It’s a richer place now than it would have been if Ball hadn’t brought ACT to San Francisco in 1967. Think of the actors who came of age at the Geary: Rene Auberjonois, Michael Learned, Paul Shenar, Peter Donat, Ray Birke, Angela Patton, Barbara Dirickson, Dakin Matthews, Deborah May, David Dukes, and many more.

Think of Gower Champion’s hysterical silent-movie ACT staging of “A Flea in Her Ear” (1969). Think of Ball’s tender staging of “Cyrano” with Donat (1972) and his lighter-than-air “Taming of the Shrew,” with Marc Singer and Fredi Olster (1974). Think of Allen Fletcher’s quiet, searching productions of Ibsen, especially “Pillars of the Community” (1974) and “A Doll’s House” (1972) with Marsha Mason--another ACT actress who got somewhere).

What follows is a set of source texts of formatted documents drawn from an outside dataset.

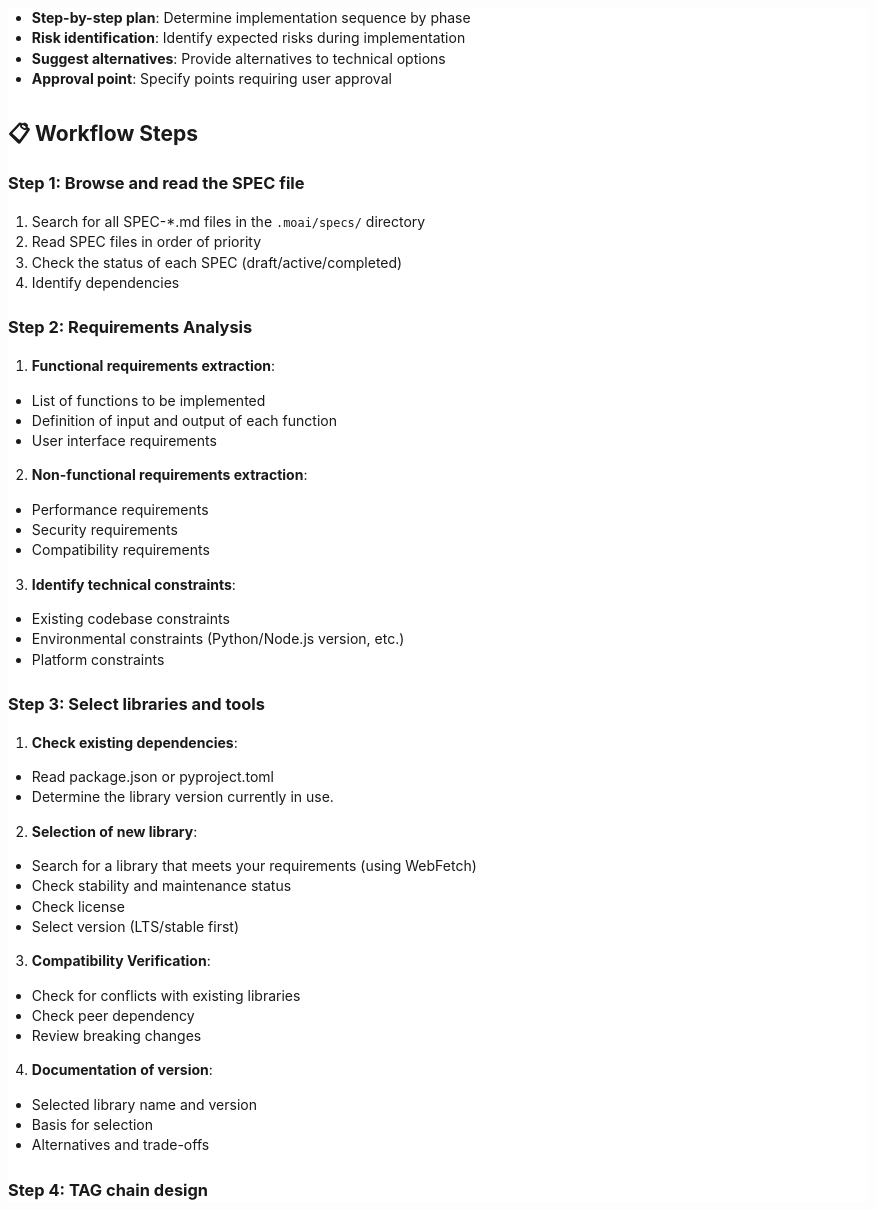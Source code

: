 - **Step-by-step plan**: Determine implementation sequence by phase
- **Risk identification**: Identify expected risks during implementation
- **Suggest alternatives**: Provide alternatives to technical options
- **Approval point**: Specify points requiring user approval

## 📋 Workflow Steps

### Step 1: Browse and read the SPEC file

1. Search for all SPEC-*.md files in the `.moai/specs/` directory
2. Read SPEC files in order of priority
3. Check the status of each SPEC (draft/active/completed)
4. Identify dependencies

### Step 2: Requirements Analysis

1. **Functional requirements extraction**:
 - List of functions to be implemented
 - Definition of input and output of each function
 - User interface requirements

2. **Non-functional requirements extraction**:
 - Performance requirements
 - Security requirements
 - Compatibility requirements

3. **Identify technical constraints**:
 - Existing codebase constraints
 - Environmental constraints (Python/Node.js version, etc.)
 - Platform constraints

### Step 3: Select libraries and tools

1. **Check existing dependencies**:
 - Read package.json or pyproject.toml
 - Determine the library version currently in use.

2. **Selection of new library**:
 - Search for a library that meets your requirements (using WebFetch)
 - Check stability and maintenance status
 - Check license
 - Select version (LTS/stable first)

3. **Compatibility Verification**:
 - Check for conflicts with existing libraries
 - Check peer dependency
 - Review breaking changes

4. **Documentation of version**:
 - Selected library name and version
 - Basis for selection
 - Alternatives and trade-offs

### Step 4: TAG chain design
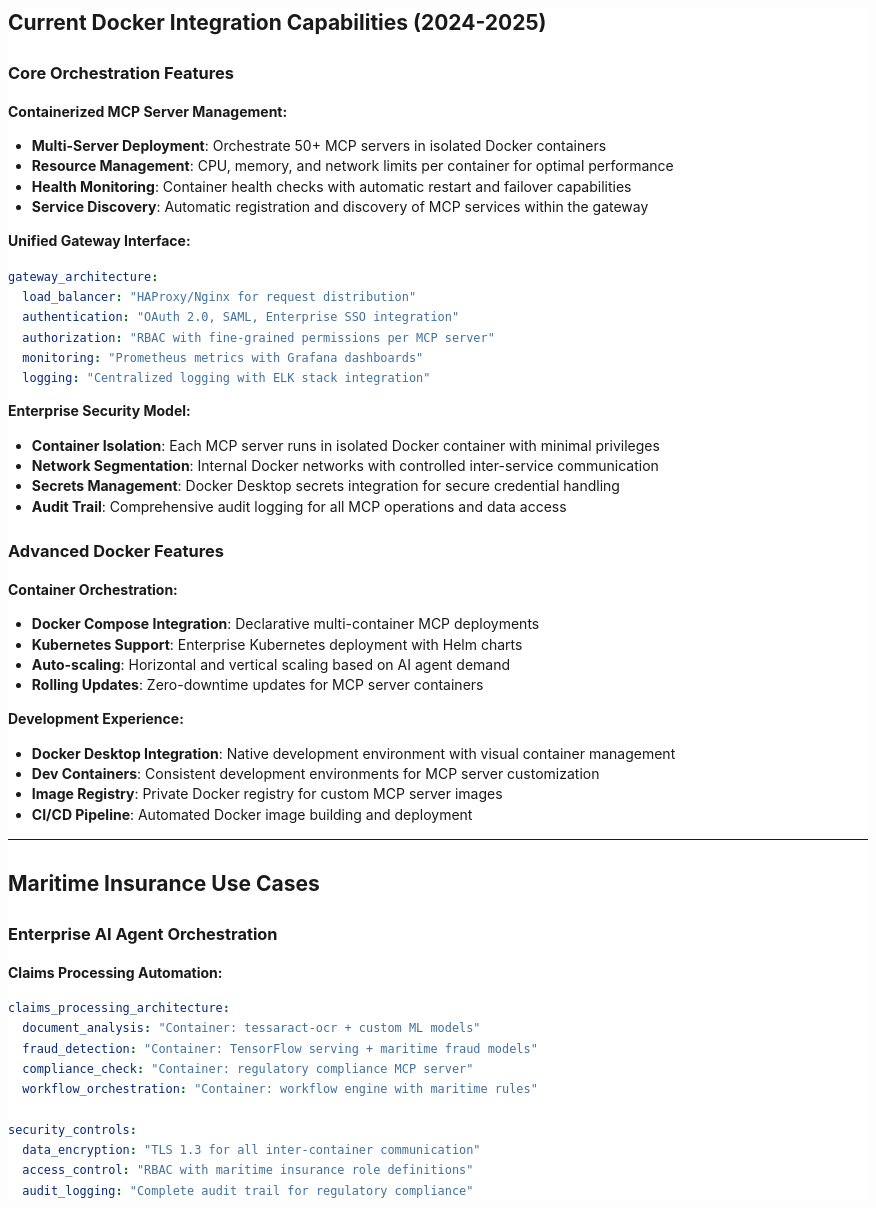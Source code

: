 ## Current Docker Integration Capabilities (2024-2025)

### Core Orchestration Features

**Containerized MCP Server Management:**
- **Multi-Server Deployment**: Orchestrate 50+ MCP servers in isolated Docker containers
- **Resource Management**: CPU, memory, and network limits per container for optimal performance
- **Health Monitoring**: Container health checks with automatic restart and failover capabilities
- **Service Discovery**: Automatic registration and discovery of MCP services within the gateway

**Unified Gateway Interface:**
```yaml
gateway_architecture:
  load_balancer: "HAProxy/Nginx for request distribution"
  authentication: "OAuth 2.0, SAML, Enterprise SSO integration"
  authorization: "RBAC with fine-grained permissions per MCP server"
  monitoring: "Prometheus metrics with Grafana dashboards"
  logging: "Centralized logging with ELK stack integration"
```

**Enterprise Security Model:**
- **Container Isolation**: Each MCP server runs in isolated Docker container with minimal privileges
- **Network Segmentation**: Internal Docker networks with controlled inter-service communication
- **Secrets Management**: Docker Desktop secrets integration for secure credential handling
- **Audit Trail**: Comprehensive audit logging for all MCP operations and data access

### Advanced Docker Features

**Container Orchestration:**
- **Docker Compose Integration**: Declarative multi-container MCP deployments
- **Kubernetes Support**: Enterprise Kubernetes deployment with Helm charts
- **Auto-scaling**: Horizontal and vertical scaling based on AI agent demand
- **Rolling Updates**: Zero-downtime updates for MCP server containers

**Development Experience:**
- **Docker Desktop Integration**: Native development environment with visual container management
- **Dev Containers**: Consistent development environments for MCP server customization
- **Image Registry**: Private Docker registry for custom MCP server images
- **CI/CD Pipeline**: Automated Docker image building and deployment

---

## Maritime Insurance Use Cases

### Enterprise AI Agent Orchestration

**Claims Processing Automation:**
```yaml
claims_processing_architecture:
  document_analysis: "Container: tessaract-ocr + custom ML models"
  fraud_detection: "Container: TensorFlow serving + maritime fraud models"
  compliance_check: "Container: regulatory compliance MCP server"
  workflow_orchestration: "Container: workflow engine with maritime rules"
  
security_controls:
  data_encryption: "TLS 1.3 for all inter-container communication"
  access_control: "RBAC with maritime insurance role definitions"
  audit_logging: "Complete audit trail for regulatory compliance"
```
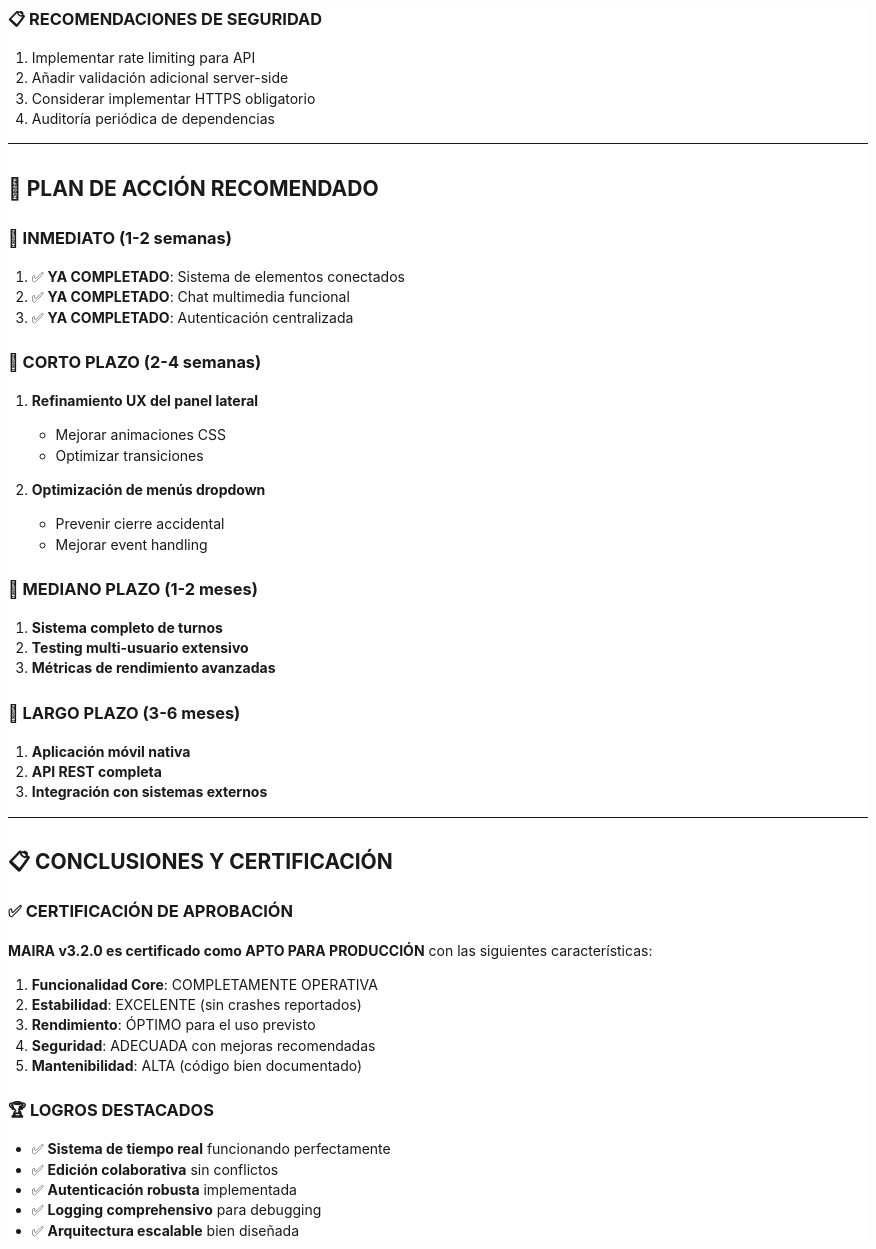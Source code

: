 ### **📋 RECOMENDACIONES DE SEGURIDAD**
1. Implementar rate limiting para API
2. Añadir validación adicional server-side
3. Considerar implementar HTTPS obligatorio
4. Auditoría periódica de dependencias

---

## 🎯 PLAN DE ACCIÓN RECOMENDADO

### **📅 INMEDIATO (1-2 semanas)**
1. ✅ **YA COMPLETADO**: Sistema de elementos conectados
2. ✅ **YA COMPLETADO**: Chat multimedia funcional
3. ✅ **YA COMPLETADO**: Autenticación centralizada

### **📅 CORTO PLAZO (2-4 semanas)**
1. **Refinamiento UX del panel lateral**
   - Mejorar animaciones CSS
   - Optimizar transiciones

2. **Optimización de menús dropdown**
   - Prevenir cierre accidental
   - Mejorar event handling

### **📅 MEDIANO PLAZO (1-2 meses)**
1. **Sistema completo de turnos**
2. **Testing multi-usuario extensivo**
3. **Métricas de rendimiento avanzadas**

### **📅 LARGO PLAZO (3-6 meses)**
1. **Aplicación móvil nativa**
2. **API REST completa**
3. **Integración con sistemas externos**

---

## 📋 CONCLUSIONES Y CERTIFICACIÓN

### **✅ CERTIFICACIÓN DE APROBACIÓN**

**MAIRA v3.2.0 es certificado como APTO PARA PRODUCCIÓN** con las siguientes características:

1. **Funcionalidad Core**: COMPLETAMENTE OPERATIVA
2. **Estabilidad**: EXCELENTE (sin crashes reportados)
3. **Rendimiento**: ÓPTIMO para el uso previsto
4. **Seguridad**: ADECUADA con mejoras recomendadas
5. **Mantenibilidad**: ALTA (código bien documentado)

### **🏆 LOGROS DESTACADOS**
- ✅ **Sistema de tiempo real** funcionando perfectamente
- ✅ **Edición colaborativa** sin conflictos
- ✅ **Autenticación robusta** implementada
- ✅ **Logging comprehensivo** para debugging
- ✅ **Arquitectura escalable** bien diseñada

True, there were also the shows that looked like straw-hat theater, if straw-hat theater did the classics. And there were the 20-megaton disasters such as Tennessee Williams’ “This Is . . . (An Entertainment).”

But there was always a point of view. ACT was proudly, a museum theater, with an accent on elevated acting--what Ball called “heroics.” And it was serious about its mandate to train a new generation of actors. You would find last night’s Hamlet leading a class in scansion the next morning. We needed ACT then. We still need it.

Ball’s book says that the director’s basic job is to praise his actors. “If you have difficulty finding something praiseworthy, imagine that it doesn’t exist. . . . When we imagine the absence of something, it becomes extremely beautiful.”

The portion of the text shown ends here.